CSP, short for Content Security Policy, allows you to establish rules for your web page and inform the browser that only content that adheres to these rules should be allowed. Any content that does not comply should be blocked.

There are two ways to add CSP to a web page. One is through the HTTP response header Content-Security-Policy, and the other is through the <meta> tag. Since the latter is easier to demonstrate, we will focus on that (although the former is more commonly used, as some rules can only be set through it).

(There is also a mysterious third method involving the csp attribute of <iframe>, but that is a different topic that we won't discuss here.)

Let's look at an example:

<!DOCTYPE html>
<html>
<head>
<meta http-equiv="Content-Security-Policy" content="script-src 'none'">
</head>
<body>
<script>alert(1)</script>
CSP test
</body>
</html>

In the above web page, CSP is declared as script-src 'none', which means "no script execution is allowed" on this web page. Therefore, the script in the body will not be executed. If you open the DevTools, you will see the following error message:

Refused to execute inline script because it violates the following Content Security Policy directive: "script-src 'none'". Either the 'unsafe-inline' keyword, a hash ('sha256-bhHHL3z2vDgxUt0W3dWQOrprscmda2Y5pLsLg4GF+pI='), or a nonce ('nonce-...') is required to enable inline execution.

This is why I refer to CSP as the second line of defense. When your first line of defense (handling user input) fails, you can still rely on CSP to prevent the loading of scripts or other resources, effectively preventing XSS vulnerabilities.

Rules of CSP

CSP allows you to define directives along with rules. In the example above, the directive script-src is set to 'none', which ultimately blocks the execution of any JavaScript.

First, it's important to note that the directive script-src should not be easily interpreted as "the src attribute of script tags." Here, the term "script" refers to general "scripts" and not specifically to script tags or src attributes.

For example, if there is an HTML snippet <a href="javascript:alert(1)">click</a> on the page, which does not have a script tag or src attribute, it will still be blocked by CSP, and an error message will be displayed. This is because script-src 'none' means "block the execution of any JavaScript," whether it is through script tags, event handlers, or the javascript: pseudo-protocol.

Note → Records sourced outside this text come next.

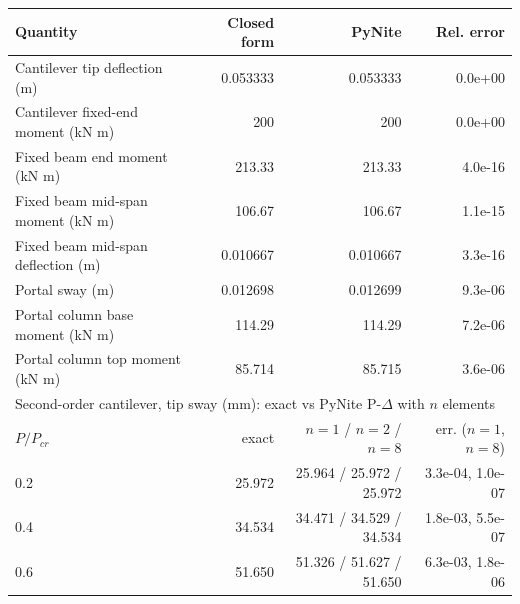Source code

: \begin{tabular}{lrrr}
\toprule
Quantity & Closed form & PyNite & Rel. error \\
\midrule
Cantilever tip deflection (m) & 0.053333 & 0.053333 & 0.0e+00 \\
Cantilever fixed-end moment (kN m) & 200 & 200 & 0.0e+00 \\
Fixed beam end moment (kN m) & 213.33 & 213.33 & 4.0e-16 \\
Fixed beam mid-span moment (kN m) & 106.67 & 106.67 & 1.1e-15 \\
Fixed beam mid-span deflection (m) & 0.010667 & 0.010667 & 3.3e-16 \\
Portal sway (m) & 0.012698 & 0.012699 & 9.3e-06 \\
Portal column base moment (kN m) & 114.29 & 114.29 & 7.2e-06 \\
Portal column top moment (kN m) & 85.714 & 85.715 & 3.6e-06 \\
\midrule
\multicolumn{4}{l}{Second-order cantilever, tip sway (mm): exact vs PyNite P-$\Delta$ with $n$ elements} \\
$P/P_{cr}$ & exact & $n=1$ / $n=2$ / $n=8$ & err. ($n=1$, $n=8$) \\
0.2 & 25.972 & 25.964 / 25.972 / 25.972 & 3.3e-04, 1.0e-07 \\
0.4 & 34.534 & 34.471 / 34.529 / 34.534 & 1.8e-03, 5.5e-07 \\
0.6 & 51.650 & 51.326 / 51.627 / 51.650 & 6.3e-03, 1.8e-06 \\
\bottomrule
\end{tabular}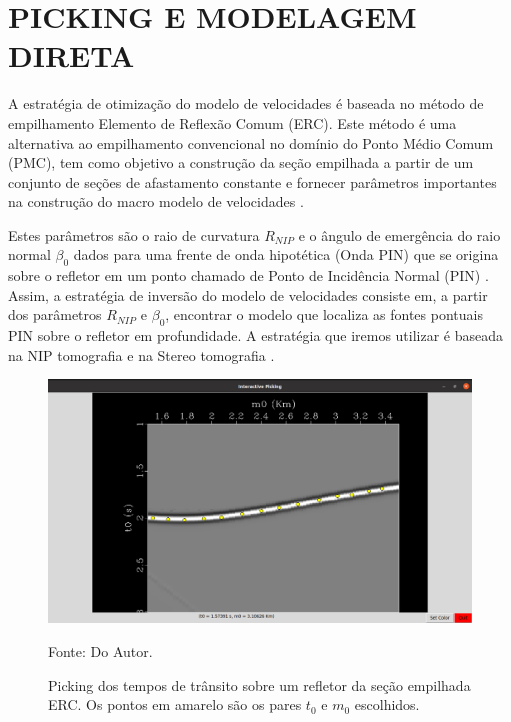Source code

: \chapter{PICKING E MODELAGEM DIRETA}
\label{cap2}

A estratégia de otimização do modelo de velocidades é baseada no método de empilhamento Elemento de Reflexão Comum (ERC).
Este método é uma alternativa ao empilhamento convencional no domínio do Ponto Médio Comum (PMC), tem como
objetivo a construção da seção empilhada a partir de um conjunto de seções de afastamento constante e
fornecer parâmetros importantes na construção do macro modelo de velocidades \cite{cre}.

Estes parâmetros são o raio de curvatura $R_{NIP}$ e o ângulo de emergência do raio normal $\beta_0$ dados para
uma frente de onda hipotética (Onda PIN) que se origina sobre o refletor em um ponto chamado de Ponto de Incidência Normal
(PIN) \cite{hubral}. Assim, a estratégia de inversão do modelo de velocidades consiste em, a partir dos parâmetros $R_{NIP}$
e $\beta_0$, encontrar o modelo que localiza as fontes pontuais PIN sobre o refletor em profundidade.
A estratégia que iremos utilizar é baseada na NIP tomografia \cite{niptomo} e na Stereo tomografia \cite{stereo}.

\begin{figure}[H]
\caption{Picking dos tempos de trânsito sobre um refletor da seção empilhada ERC. Os pontos
em amarelo são os pares $t_0$ e $m_0$ escolhidos.}
\begin{center}
\includegraphics[scale=0.3]{images/picking.png}
\vspace{-0.3cm}
\end{center}
\begin{center}
 Fonte: Do Autor.
\end{center}
\label{fig:2.1}
\end{figure}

So, what are the available directives?

The most important one is default-src, which represents the default rules. For example, if script-src is not set, the rules from default-src will be used. However, it's important to note that some directives do not fallback to default-src, such as base-uri or form-action. You can find the complete list here: The default-src Directive

Other commonly used directives include:

  1. script-src: Manages JavaScript
  2. style-src: Manages CSS
  3. font-src: Manages fonts
  4. img-src: Manages images
  5. connect-src: Manages connections (fetch, XMLHttpRequest, WebSocket, etc.)
  6. media-src: Manages videos and audios
  7. frame-src: Manages frames and iframes
  8. base-uri: Manages the use of <base>
  9. form-action: Manages form actions
  10. frame-ancestors: Manages which pages can embed the current page
  11. report-uri: To be discussed later
  12. navigate-to: Manages where the page can navigate to

There are many types, right? And this list is subject to change. For example, the navigate-to at the end is a newer feature that is not yet supported by current browsers.

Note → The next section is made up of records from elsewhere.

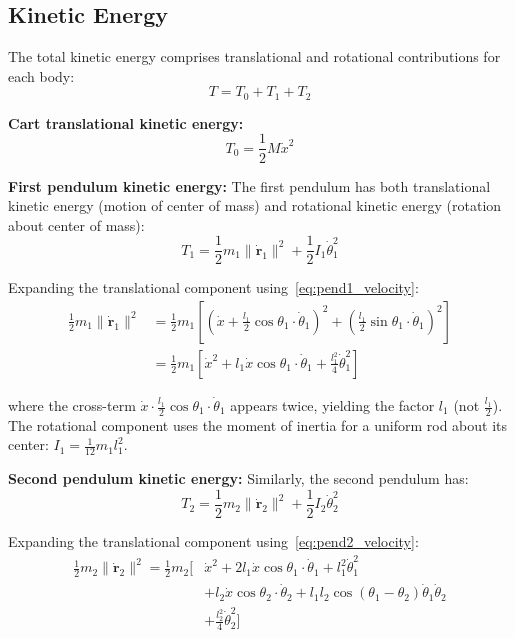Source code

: \subsection{Kinetic Energy}

The total kinetic energy comprises translational and rotational contributions for each body:
\begin{equation}
T = T_0 + T_1 + T_2
\label{eq:kinetic_total}
\end{equation}

\textbf{Cart translational kinetic energy:}
\begin{equation}
T_0 = \frac{1}{2}M \dot{x}^2
\label{eq:cart_kinetic}
\end{equation}

\textbf{First pendulum kinetic energy:}
The first pendulum has both translational kinetic energy (motion of center of mass) and rotational kinetic energy (rotation about center of mass):
\begin{equation}
T_1 = \frac{1}{2}m_1 \|\dot{\mathbf{r}}_1\|^2 + \frac{1}{2}I_1 \dot{\theta}_1^2
\label{eq:pend1_kinetic}
\end{equation}

Expanding the translational component using~\eqref{eq:pend1_velocity}:
\begin{align}
\frac{1}{2}m_1 \|\dot{\mathbf{r}}_1\|^2 &= \frac{1}{2}m_1 \left[ \left(\dot{x} + \frac{l_1}{2}\cos\theta_1 \cdot \dot{\theta}_1\right)^2 + \left(\frac{l_1}{2}\sin\theta_1 \cdot \dot{\theta}_1\right)^2 \right] \nonumber \\
&= \frac{1}{2}m_1 \left[ \dot{x}^2 + l_1 \dot{x} \cos\theta_1 \cdot \dot{\theta}_1 + \frac{l_1^2}{4}\dot{\theta}_1^2 \right]
\label{eq:pend1_kinetic_expanded}
\end{align}

where the cross-term $\dot{x} \cdot \frac{l_1}{2}\cos\theta_1 \cdot \dot{\theta}_1$ appears twice, yielding the factor $l_1$ (not $\frac{l_1}{2}$). The rotational component uses the moment of inertia for a uniform rod about its center: $I_1 = \frac{1}{12}m_1 l_1^2$.

\textbf{Second pendulum kinetic energy:}
Similarly, the second pendulum has:
\begin{equation}
T_2 = \frac{1}{2}m_2 \|\dot{\mathbf{r}}_2\|^2 + \frac{1}{2}I_2 \dot{\theta}_2^2
\label{eq:pend2_kinetic}
\end{equation}

Expanding the translational component using~\eqref{eq:pend2_velocity}:
\begin{align}
\frac{1}{2}m_2 \|\dot{\mathbf{r}}_2\|^2 = \frac{1}{2}m_2 \Big[ &\dot{x}^2 + 2l_1 \dot{x} \cos\theta_1 \cdot \dot{\theta}_1 + l_1^2 \dot{\theta}_1^2 \nonumber \\
&+ l_2 \dot{x} \cos\theta_2 \cdot \dot{\theta}_2 + l_1 l_2 \cos(\theta_1 - \theta_2) \dot{\theta}_1 \dot{\theta}_2 \nonumber \\
&+ \frac{l_2^2}{4}\dot{\theta}_2^2 \Big]
\label{eq:pend2_kinetic_expanded}
\end{align}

In addition to these, there are actually many more, but I didn't specifically mention the less commonly used ones. If you're interested, you can refer to MDN: Content-Security-Policy or Content Security Policy Reference for more information.

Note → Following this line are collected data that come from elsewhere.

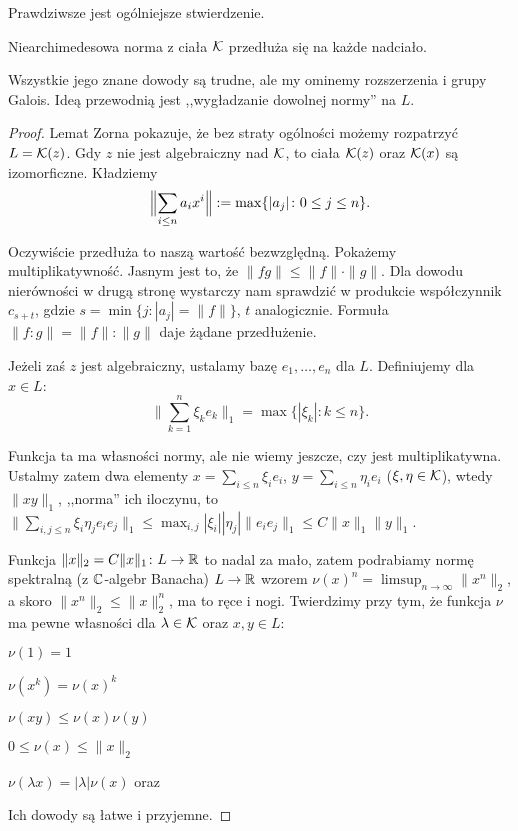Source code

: Prawdziwsze jest ogólniejsze stwierdzenie.

\begin{twierdzenie}[Krull]
	Niearchimedesowa  norma z ciała $\mathcal K$ przedłuża się na każde nadciało.
\end{twierdzenie}

Wszystkie jego znane dowody są trudne, ale my ominemy rozszerzenia i grupy Galois.
Ideą przewodnią jest ,,wygładzanie dowolnej normy'' na $L$.

\begin{proof}
	Lemat Zorna pokazuje, że bez straty ogólności możemy rozpatrzyć $L = \mathcal K(z)$.
	Gdy $z$ nie jest algebraiczny nad $\mathcal K$, to ciała $\mathcal K(z)$ oraz $\mathcal K(x)$ są izomorficzne.
	Kładziemy
	\[
		\Bigl\|\sum_{i\le n} a_i x^i\Bigr\|  := \max \{|a_j| \colon 0 \le j \le n\}.
	\]

	Oczywiście przedłuża to naszą wartość bezwzględną.
	Pokażemy multiplikatywność.
	Jasnym jest to, że $\|fg\| \le \|f\| \cdot \|g\|$.
	Dla dowodu nierówności w drugą stronę wystarczy nam sprawdzić w produkcie współczynnik $c_{s+t}$, gdzie $s = \min \{j : |a_j| = \|f\|\}$, $t$ analogicznie.
	Formuła $\|f:g\| = \|f\|:\|g\|$ daje żądane przedłużenie.

	Jeżeli zaś $z$ jest algebraiczny, ustalamy bazę $e_1, \ldots, e_n$ dla $L$.
	Definiujemy dla $x \in L$:
	\[
		\| \sum_{k=1}^n \xi_k e_k \|_1 = \max \{|\xi_k| : k \le n\}.
	\]

	Funkcja ta ma własności normy, ale nie wiemy jeszcze, czy jest multiplikatywna.
	Ustalmy zatem dwa elementy $x = \sum_{i \le n} \xi_i e_i$, $y = \sum_{i \le n} \eta_i e_i$ ($\xi, \eta \in \mathcal K$), wtedy $\|xy\|_1$, ,,norma'' ich iloczynu, to $\|\sum_{i, j \le n} \xi_i \eta_j e_i e_j \|_1 \le \max_{i, j} |\xi_i| |\eta_j| \|e_ie_j\|_1 \le C \|x\|_1 \|y\|_1.$

	Funkcja $\|x\|_2 = C \|x\|_1 \colon L \to \mathbb R$ to nadal za mało, zatem podrabiamy normę spektralną (z $\mathbb C$-algebr Banacha) $L \to \mathbb R$ wzorem $\nu(x)^n = \limsup_{n \to \infty}\|x^n\|_2$, a skoro $\|x^n\|_2 \le \|x\|_2^n$, ma to ręce i nogi. Twierdzimy przy tym, że funkcja $\nu$ ma pewne własności dla $\lambda \in \mathcal K$ oraz $x, y \in L$: 
	\begin{enumx}
	\item $\nu(1) = 1$
	\item $\nu(x^k) = \nu(x)^k$
	\item $\nu(xy) \le \nu(x) \nu(y)$
	\item $0 \le \nu(x) \le \|x\|_2$
	\item $\nu(\lambda x) = |\lambda| \nu(x)$ oraz 
	\end{enumx}
	Ich dowody są łatwe i przyjemne.


\end{proof}
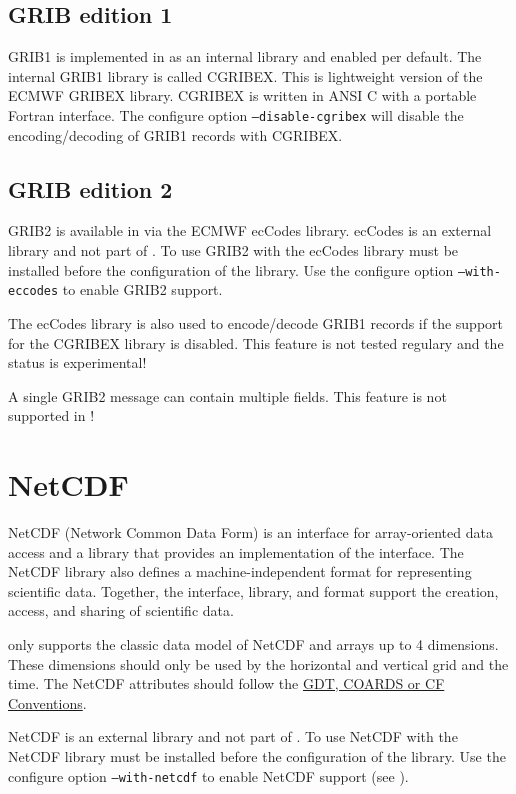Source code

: \subsection{GRIB edition 1}

GRIB1 is implemented in {\CDI} as an internal library and enabled per default.
The internal GRIB1 library is called CGRIBEX. This is lightweight
version of the ECMWF GRIBEX library. CGRIBEX is written in ANSI C with a portable Fortran interface. 
The configure option \texttt{--disable-cgribex} will disable the encoding/decoding of GRIB1 records with CGRIBEX.

\subsection{GRIB edition 2}

GRIB2 is available in {\CDI} via the ECMWF ecCodes \cite{ecCodes} library.
ecCodes is an external library and not part of {\CDI}. To use GRIB2 with
{\CDI} the ecCodes library must be installed before the configuration
of the {\CDI} library. Use the configure option \texttt{--with-eccodes} to
enable GRIB2 support. 

The ecCodes library is also used to encode/decode GRIB1 records if the support for the CGRIBEX library is disabled.
This feature is not tested regulary and the status is experimental!

A single GRIB2 message can contain multiple fields. This feature is not supported in {\CDI}!

\section{NetCDF}

NetCDF \cite{NetCDF} (Network Common Data Form) is an interface for array-oriented data
access and a library that provides an implementation of the interface.
The NetCDF library also defines a machine-independent format for 
representing scientific data. Together, the interface, library, and 
format support the creation, access, and sharing of scientific data.

{\CDI} only supports the classic data model of NetCDF and arrays up to 4 dimensions.
These dimensions should only be used by the horizontal and vertical grid and the time.
The NetCDF attributes should follow the
\href{http://ftp.unidata.ucar.edu/software/netcdf/docs/conventions.html}
     {GDT, COARDS or CF Conventions}.

NetCDF is an external library and not part of {\CDI}. To use NetCDF with
{\CDI} the NetCDF library must be installed before the configuration
of the {\CDI} library. Use the configure option \texttt{--with-netcdf} to
enable NetCDF support (see ).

So, what are the possible rules for each of these? Depending on the directives, different rules can be used.

The commonly used rules are as follows:

  1. * - Allows all URLs except data:, blob:, and filesystem:.
  2. 'none' - Doesn't allow anything.
  3. 'self' - Only allows same-origin resources.
  4. https: - Allows all HTTPS resources.
  5. example.com - Allows specific domains (both HTTP and HTTPS).
  6. https://example.com - Allows specific origins (HTTPS only).

For example, script-src * is basically equivalent to not setting any rule(allows all URLs, but it's worth noting that inline script is still blocked), while script-src 'none' completely blocks the execution of any JavaScript.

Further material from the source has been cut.